Scan the material and copy every line in which "이름으로" appears.
Supplied records Block Start
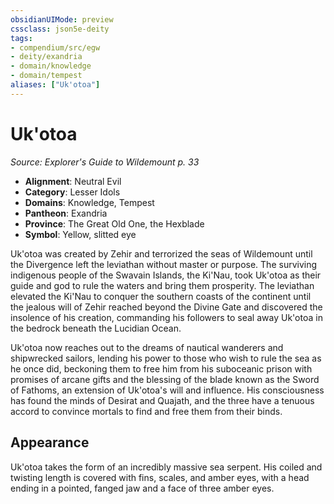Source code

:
 ```yaml
---
obsidianUIMode: preview
cssclass: json5e-deity
tags:
- compendium/src/egw
- deity/exandria
- domain/knowledge
- domain/tempest
aliases: ["Uk'otoa"]
---
```

# Uk'otoa
*Source: Explorer's Guide to Wildemount p. 33* 

- **Alignment**: Neutral Evil
- **Category**: Lesser Idols
- **Domains**: Knowledge, Tempest
- **Pantheon**: Exandria
- **Province**: The Great Old One, the Hexblade
- **Symbol**: Yellow, slitted eye

Uk'otoa was created by Zehir and terrorized the seas of Wildemount until the Divergence left the leviathan without master or purpose. The surviving indigenous people of the Swavain Islands, the Ki'Nau, took Uk'otoa as their guide and god to rule the waters and bring them prosperity. The leviathan elevated the Ki'Nau to conquer the southern coasts of the continent until the jealous will of Zehir reached beyond the Divine Gate and discovered the insolence of his creation, commanding his followers to seal away Uk'otoa in the bedrock beneath the Lucidian Ocean.

Uk'otoa now reaches out to the dreams of nautical wanderers and shipwrecked sailors, lending his power to those who wish to rule the sea as he once did, beckoning them to free him from his suboceanic prison with promises of arcane gifts and the blessing of the blade known as the Sword of Fathoms, an extension of Uk'otoa's will and influence. His consciousness has found the minds of Desirat and Quajath, and the three have a tenuous accord to convince mortals to find and free them from their binds.

## Appearance

Uk'otoa takes the form of an incredibly massive sea serpent. His coiled and twisting length is covered with fins, scales, and amber eyes, with a head ending in a pointed, fanged jaw and a face of three amber eyes.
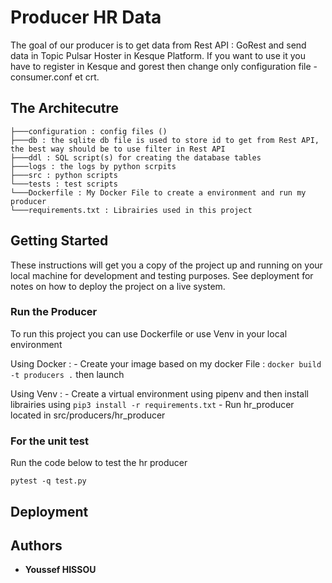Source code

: # Producer HR Data

The goal of our producer is to get data from Rest API : GoRest and send data in Topic Pulsar Hoster in Kesque Platform.
If you want to use it you have to register in Kesque and gorest then change only configuration file - consumer.conf et crt.

## The Architecutre

```
├───configuration : config files ()
├───db : the sqlite db file is used to store id to get from Rest API, the best way should be to use filter in Rest API 
├───ddl : SQL script(s) for creating the database tables
├───logs : the logs by python scrpits
├───src : python scripts
└───tests : test scripts
└───Dockerfile : My Docker File to create a environment and run my producer
└───requirements.txt : Librairies used in this project
```

## Getting Started

These instructions will get you a copy of the project up and running on your local machine for development and testing purposes. See deployment for notes on how to deploy the project on a live system.

### Run the Producer

To run this project you can use Dockerfile or use Venv in your local environment
 
 Using Docker : 
    - Create your image based on my docker File : ``` docker build -t producers . ``` then launch ``` ```
 
 Using Venv : 
    - Create a virtual environment using pipenv and then install librairies using ```pip3 install -r requirements.txt```
    - Run hr_producer located in src/producers/hr_producer
    

### For the unit test

Run the code below to test the hr producer

```
pytest -q test.py
```

## Deployment


## Authors

* **Youssef HISSOU**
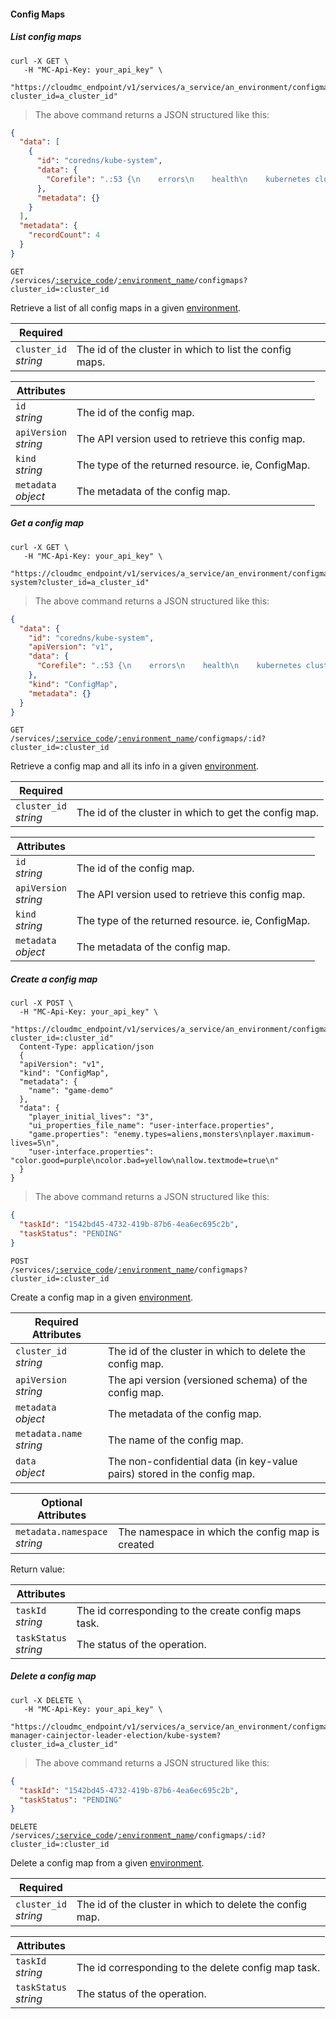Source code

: #### Config Maps

<!-------------------- LIST CONFIG MAPS -------------------->

##### List config maps

```shell
curl -X GET \
   -H "MC-Api-Key: your_api_key" \
   "https://cloudmc_endpoint/v1/services/a_service/an_environment/configmaps?cluster_id=a_cluster_id"
```

> The above command returns a JSON structured like this:

```json
{
  "data": [
    {
      "id": "coredns/kube-system",
      "data": {
        "Corefile": ".:53 {\n    errors\n    health\n    kubernetes cluster.local in-addr.arpa ip6.arpa {\n      pods insecure\n      upstream\n      fallthrough in-addr.arpa ip6.arpa\n    }\n    prometheus :9153\n    forward . /etc/resolv.conf\n    cache 30\n    loop\n    reload\n    loadbalance\n    import custom/*.override\n}\nimport custom/*.server\n"
      },
      "metadata": {}
    }
  ],
  "metadata": {
    "recordCount": 4
  }
}
```

<code>GET /services/<a href="#administration-service-connections">:service_code</a>/<a href="#administration-environments">:environment_name</a>/configmaps?cluster_id=:cluster_id</code>

Retrieve a list of all config maps in a given [environment](#administration-environments).

| Required                   | &nbsp;                                                  |
| -------------------------- | ------------------------------------------------------- |
| `cluster_id` <br/>_string_ | The id of the cluster in which to list the config maps. |

| Attributes                 | &nbsp;                                            |
| -------------------------- | ------------------------------------------------- |
| `id` <br/>_string_         | The id of the config map.                         |
| `apiVersion` <br/>_string_ | The API version used to retrieve this config map. |
| `kind` <br/>_string_       | The type of the returned resource. ie, ConfigMap. |
| `metadata` <br/>_object_   | The metadata of the config map.                   |

<!-------------------- GET A CONFIG MAP -------------------->

##### Get a config map

```shell
curl -X GET \
   -H "MC-Api-Key: your_api_key" \
   "https://cloudmc_endpoint/v1/services/a_service/an_environment/configmaps/coredns/kube-system?cluster_id=a_cluster_id"
```

> The above command returns a JSON structured like this:

```json
{
  "data": {
    "id": "coredns/kube-system",
    "apiVersion": "v1",
    "data": {
      "Corefile": ".:53 {\n    errors\n    health\n    kubernetes cluster.local in-addr.arpa ip6.arpa {\n      pods insecure\n      upstream\n      fallthrough in-addr.arpa ip6.arpa\n    }\n    prometheus :9153\n    forward . /etc/resolv.conf\n    cache 30\n    loop\n    reload\n    loadbalance\n    import custom/*.override\n}\nimport custom/*.server\n"
    },
    "kind": "ConfigMap",
    "metadata": {}
  }
}
```

<code>GET /services/<a href="#administration-service-connections">:service_code</a>/<a href="#administration-environments">:environment_name</a>/configmaps/:id?cluster_id=:cluster_id</code>

Retrieve a config map and all its info in a given [environment](#administration-environments).

| Required                   | &nbsp;                                                |
| -------------------------- | ----------------------------------------------------- |
| `cluster_id` <br/>_string_ | The id of the cluster in which to get the config map. |

| Attributes                 | &nbsp;                                            |
| -------------------------- | ------------------------------------------------- |
| `id` <br/>_string_         | The id of the config map.                         |
| `apiVersion` <br/>_string_ | The API version used to retrieve this config map. |
| `kind` <br/>_string_       | The type of the returned resource. ie, ConfigMap. |
| `metadata` <br/>_object_   | The metadata of the config map.                   |

<!-------------------- CREATE A CONFIG MAP -------------------->

##### Create a config map

```shell
curl -X POST \
  -H "MC-Api-Key: your_api_key" \
   "https://cloudmc_endpoint/v1/services/a_service/an_environment/configmaps?cluster_id=:cluster_id"
  Content-Type: application/json
  {
  "apiVersion": "v1",
  "kind": "ConfigMap",
  "metadata": {
    "name": "game-demo"
  },
  "data": {
    "player_initial_lives": "3",
    "ui_properties_file_name": "user-interface.properties",
    "game.properties": "enemy.types=aliens,monsters\nplayer.maximum-lives=5\n",
    "user-interface.properties": "color.good=purple\ncolor.bad=yellow\nallow.textmode=true\n"
  }
}
```

> The above command returns a JSON structured like this:

```json
{
  "taskId": "1542bd45-4732-419b-87b6-4ea6ec695c2b",
  "taskStatus": "PENDING"
}
```

<code>POST /services/<a href="#administration-service-connections">:service_code</a>/<a href="#administration-environments">:environment_name</a>/configmaps?cluster_id=:cluster_id</code>

Create a config map in a given [environment](#administration-environments).

| Required Attributes           | &nbsp;                                                                   |
| ----------------------------- | ------------------------------------------------------------------------ |
| `cluster_id` <br/>_string_    | The id of the cluster in which to delete the config map.                 |
| `apiVersion` <br/> _string_   | The api version (versioned schema) of the config map.                    |
| `metadata` <br/>_object_      | The metadata of the config map.                                          |
| `metadata.name` <br/>_string_ | The name of the config map.                                              |
| `data`<br/>_object_           | The non-confidential data (in key-value pairs) stored in the config map. |

| Optional Attributes                | &nbsp;                                           |
| ---------------------------------- | ------------------------------------------------ |
| `metadata.namespace` <br/>_string_ | The namespace in which the config map is created |

Return value:

| Attributes                 | &nbsp;                                               |
| -------------------------- | ---------------------------------------------------- |
| `taskId` <br/>_string_     | The id corresponding to the create config maps task. |
| `taskStatus` <br/>_string_ | The status of the operation.                         |

<!-------------------- DELETE A CONFIG MAP -------------------->

##### Delete a config map

```shell
curl -X DELETE \
   -H "MC-Api-Key: your_api_key" \
   "https://cloudmc_endpoint/v1/services/a_service/an_environment/configmaps/cert-manager-cainjector-leader-election/kube-system?cluster_id=a_cluster_id"
```

> The above command returns a JSON structured like this:

```json
{
  "taskId": "1542bd45-4732-419b-87b6-4ea6ec695c2b",
  "taskStatus": "PENDING"
}
```

<code>DELETE /services/<a href="#administration-service-connections">:service_code</a>/<a href="#administration-environments">:environment_name</a>/configmaps/:id?cluster_id=:cluster_id</code>

Delete a config map from a given [environment](#administration-environments).

| Required                   | &nbsp;                                                   |
| -------------------------- | -------------------------------------------------------- |
| `cluster_id` <br/>_string_ | The id of the cluster in which to delete the config map. |

| Attributes                 | &nbsp;                                              |
| -------------------------- | --------------------------------------------------- |
| `taskId` <br/>_string_     | The id corresponding to the delete config map task. |
| `taskStatus` <br/>_string_ | The status of the operation.                        |
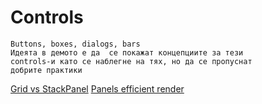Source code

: # Controls
```
Buttons, boxes, dialogs, bars
Идеята в демото е да  се покажат концепциите за тези 
controls-и като се наблегне на тях, но да се пропуснат 
добрите практики
```

[Grid vs StackPanel](https://stackoverflow.com/questions/5307854/stack-panel-or-grid-which-one-is-most-advisable)
[Panels efficient render](https://stackoverflow.com/questions/9946811/in-what-order-are-panels-the-most-efficient-in-terms-of-render-time-and-performa/9996707#9996707)
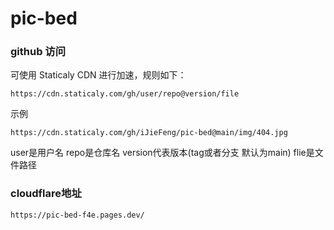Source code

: # pic-bed

### github 访问
可使用 Staticaly CDN 进行加速，规则如下：

```
https://cdn.staticaly.com/gh/user/repo@version/file
```
示例

```
https://cdn.staticaly.com/gh/iJieFeng/pic-bed@main/img/404.jpg
```

user是用户名  repo是仓库名  version代表版本(tag或者分支 默认为main)  flie是文件路径 

### cloudflare地址
```
https://pic-bed-f4e.pages.dev/
```
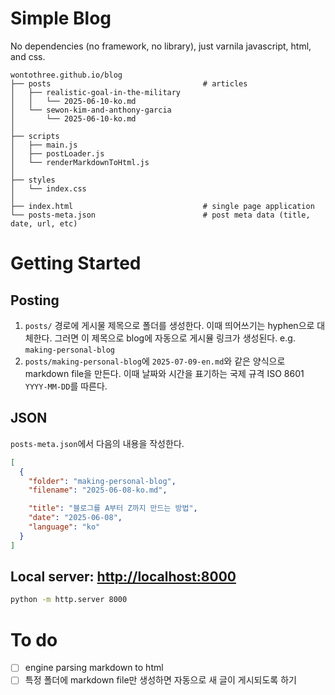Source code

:# Simple Blog

No dependencies (no framework, no library), just varnila javascript, html, and css.

    wontothree.github.io/blog
    ├── posts                                  # articles
    │   ├── realistic-goal-in-the-military
    │   │   └── 2025-06-10-ko.md
    │   └── sewon-kim-and-anthony-garcia
    │       └── 2025-06-10-ko.md
    │
    ├── scripts
    │   ├── main.js
    │   ├── postLoader.js
    │   └── renderMarkdownToHtml.js
    │
    ├── styles
    │   └── index.css
    │
    ├── index.html                             # single page application
    └── posts-meta.json                        # post meta data (title, date, url, etc)

# Getting Started

## Posting

1. `posts/` 경로에 게시물 제목으로 폴더를 생성한다. 이때 띄어쓰기는 hyphen으로 대체한다. 그러면 이 제목으로 blog에 자동으로 게시뮬 링크가 생성된다. e.g. `making-personal-blog`
2. `posts/making-personal-blog`에 `2025-07-09-en.md`와 같은 양식으로 markdown file을 만든다. 이때 날짜와 시간을 표기하는 국제 규격 ISO 8601 `YYYY-MM-DD`를 따른다.

## JSON

`posts-meta.json`에서 다음의 내용을 작성한다.

```json
[
  {
    "folder": "making-personal-blog",
    "filename": "2025-06-08-ko.md",

    "title": "블로그를 A부터 Z까지 만드는 방법",
    "date": "2025-06-08",
    "language": "ko"
  }
]
```

## Local server: [http://localhost:8000](http://localhost:8000)

```bash
python -m http.server 8000
```

# To do

* [ ] engine parsing markdown to html
* [ ] 특정 폴더에 markdown file만 생성하면 자동으로 새 글이 게시되도록 하기
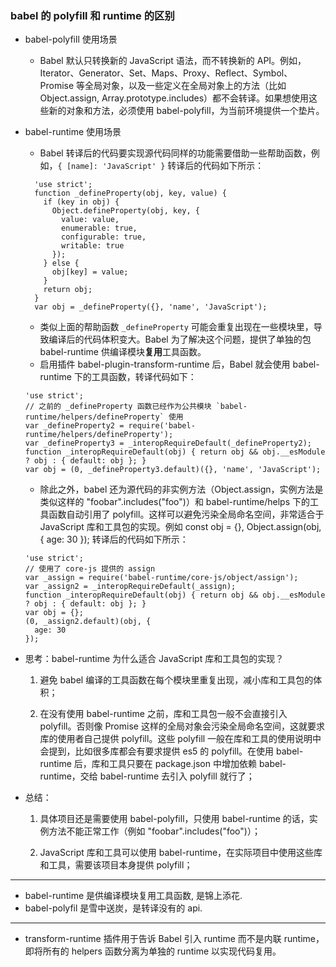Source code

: ### babel 的 polyfill 和 runtime 的区别

- babel-polyfill 使用场景

  - Babel 默认只转换新的 JavaScript 语法，而不转换新的 API。例如，Iterator、Generator、Set、Maps、Proxy、Reflect、Symbol、Promise 等全局对象，以及一些定义在全局对象上的方法（比如 Object.assign, Array.prototype.includes）都不会转译。如果想使用这些新的对象和方法，必须使用 babel-polyfill，为当前环境提供一个垫片。

- babel-runtime 使用场景

  - Babel 转译后的代码要实现源代码同样的功能需要借助一些帮助函数，例如，`{ [name]: 'JavaScript' }` 转译后的代码如下所示：

  ```
    'use strict';
    function _defineProperty(obj, key, value) {
      if (key in obj) {
        Object.defineProperty(obj, key, {
          value: value,
          enumerable: true,
          configurable: true,
          writable: true
        });
      } else {
        obj[key] = value;
      }
      return obj;
    }
    var obj = _defineProperty({}, 'name', 'JavaScript');
  ```

  - 类似上面的帮助函数 `_defineProperty` 可能会重复出现在一些模块里，导致编译后的代码体积变大。Babel 为了解决这个问题，提供了单独的包 babel-runtime 供编译模块**复用**工具函数。
  - 启用插件 babel-plugin-transform-runtime 后，Babel 就会使用 babel-runtime 下的工具函数，转译代码如下：

  ```
  'use strict';
  // 之前的 _defineProperty 函数已经作为公共模块 `babel-runtime/helpers/defineProperty` 使用
  var _defineProperty2 = require('babel-runtime/helpers/defineProperty');
  var _defineProperty3 = _interopRequireDefault(_defineProperty2);
  function _interopRequireDefault(obj) { return obj && obj.__esModule ? obj : { default: obj }; }
  var obj = (0, _defineProperty3.default)({}, 'name', 'JavaScript');
  ```

  - 除此之外，babel 还为源代码的非实例方法（Object.assign，实例方法是类似这样的 "foobar".includes("foo")）和 babel-runtime/helps 下的工具函数自动引用了 polyfill。这样可以避免污染全局命名空间，非常适合于 JavaScript 库和工具包的实现。例如 const obj = {}, Object.assign(obj, { age: 30 }); 转译后的代码如下所示：

  ```
  'use strict';
  // 使用了 core-js 提供的 assign
  var _assign = require('babel-runtime/core-js/object/assign');
  var _assign2 = _interopRequireDefault(_assign);
  function _interopRequireDefault(obj) { return obj && obj.__esModule ? obj : { default: obj }; }
  var obj = {};
  (0, _assign2.default)(obj, {
    age: 30
  });
  ```

- 思考：babel-runtime 为什么适合 JavaScript 库和工具包的实现？

  1. 避免 babel 编译的工具函数在每个模块里重复出现，减小库和工具包的体积；

  2. 在没有使用 babel-runtime 之前，库和工具包一般不会直接引入 polyfill。否则像 Promise 这样的全局对象会污染全局命名空间，这就要求库的使用者自己提供 polyfill。这些 polyfill 一般在库和工具的使用说明中会提到，比如很多库都会有要求提供 es5 的 polyfill。在使用 babel-runtime 后，库和工具只要在 package.json 中增加依赖 babel-runtime，交给 babel-runtime 去引入 polyfill 就行了；

- 总结：

  1. 具体项目还是需要使用 babel-polyfill，只使用 babel-runtime 的话，实例方法不能正常工作（例如 "foobar".includes("foo")）；

  2. JavaScript 库和工具可以使用 babel-runtime，在实际项目中使用这些库和工具，需要该项目本身提供 polyfill；

---

- babel-runtime 是供编译模块复用工具函数, 是锦上添花.
- babel-polyfil 是雪中送炭，是转译没有的 api.

---

- transform-runtime 插件用于告诉 Babel 引入 runtime 而不是内联 runtime，即将所有的 helpers 函数分离为单独的 runtime 以实现代码复用。

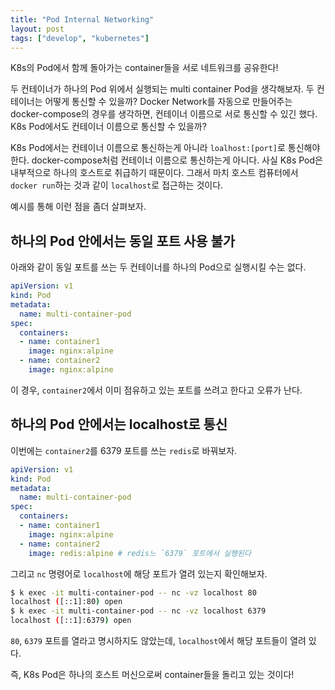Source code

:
 ```yaml
---
title: "Pod Internal Networking"
layout: post
tags: ["develop", "kubernetes"]
---
```


K8s의 Pod에서 함께 돌아가는 container들을 서로 네트워크를 공유한다!

두 컨테이너가 하나의 Pod 위에서 실행되는 multi container Pod을 생각해보자. 두 컨테이너는 어떻게 통신할 수 있을까? Docker Network를 자동으로 만들어주는 docker-compose의 경우를 생각하면, 컨테이너 이름으로 서로 통신할 수 있긴 했다. K8s Pod에서도 컨테이너 이름으로 통신할 수 있을까?

K8s Pod에서는 컨테이너 이름으로 통신하는게 아니라 `loalhost:[port]`로 통신해야 한다. docker-compose처럼 컨테이너 이름으로 통신하는게 아니다. 사실 K8s Pod은 내부적으로 하나의 호스트로 취급하기 때문이다. 그래서 마치 호스트 컴퓨터에서 `docker run`하는 것과 같이 `localhost`로 접근하는 것이다.

예시를 통해 이런 점을 좀더 살펴보자.

## 하나의 Pod 안에서는 동일 포트 사용 불가

아래와 같이 동일 포트를 쓰는 두 컨테이너를 하나의 Pod으로 실행시킬 수는 없다.

```yaml
apiVersion: v1
kind: Pod
metadata:
  name: multi-container-pod
spec:
  containers:
  - name: container1
    image: nginx:alpine
  - name: container2
    image: nginx:alpine
```

이 경우, `container2`에서 이미 점유하고 있는 포트를 쓰려고 한다고 오류가 난다.

## 하나의 Pod 안에서는 localhost로 통신

이번에는 `container2`를 6379 포트를 쓰는 `redis`로 바꿔보자.

```yaml
apiVersion: v1
kind: Pod
metadata:
  name: multi-container-pod
spec:
  containers:
  - name: container1
    image: nginx:alpine
  - name: container2
    image: redis:alpine # redis느 `6379` 포트에서 실행된다
```

그리고 `nc` 명령어로 `localhost`에 해당 포트가 열려 있는지 확인해보자.

```bash
$ k exec -it multi-container-pod -- nc -vz localhost 80
localhost ([::1]:80) open
$ k exec -it multi-container-pod -- nc -vz localhost 6379
localhost ([::1]:6379) open
```

`80`, `6379` 포트를 열라고 명시하지도 않았는데, `localhost`에서 해당 포트들이 열려 있다.

즉, K8s Pod은 하나의 호스트 머신으로써 container들을 돌리고 있는 것이다!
Supplied records Block End
=== Your response ===
두 컨테이너가 하나의 Pod 위에서 실행되는 multi container Pod을 생각해보자. 두 컨테이너는 어떻게 통신할 수 있을까? Docker Network를 자동으로 만들어주는 docker-compose의 경우를 생각하면, 컨테이너 이름으로 서로 통신할 수 있긴 했다. K8s Pod에서도 컨테이너 이름으로 통신할 수 있을까?
K8s Pod에서는 컨테이너 이름으로 통신하는게 아니라 `loalhost:[port]`로 통신해야 한다. docker-compose처럼 컨테이너 이름으로 통신하는게 아니다. 사실 K8s Pod은 내부적으로 하나의 호스트로 취급하기 때문이다. 그래서 마치 호스트 컴퓨터에서 `docker run`하는 것과 같이 `localhost`로 접근하는 것이다.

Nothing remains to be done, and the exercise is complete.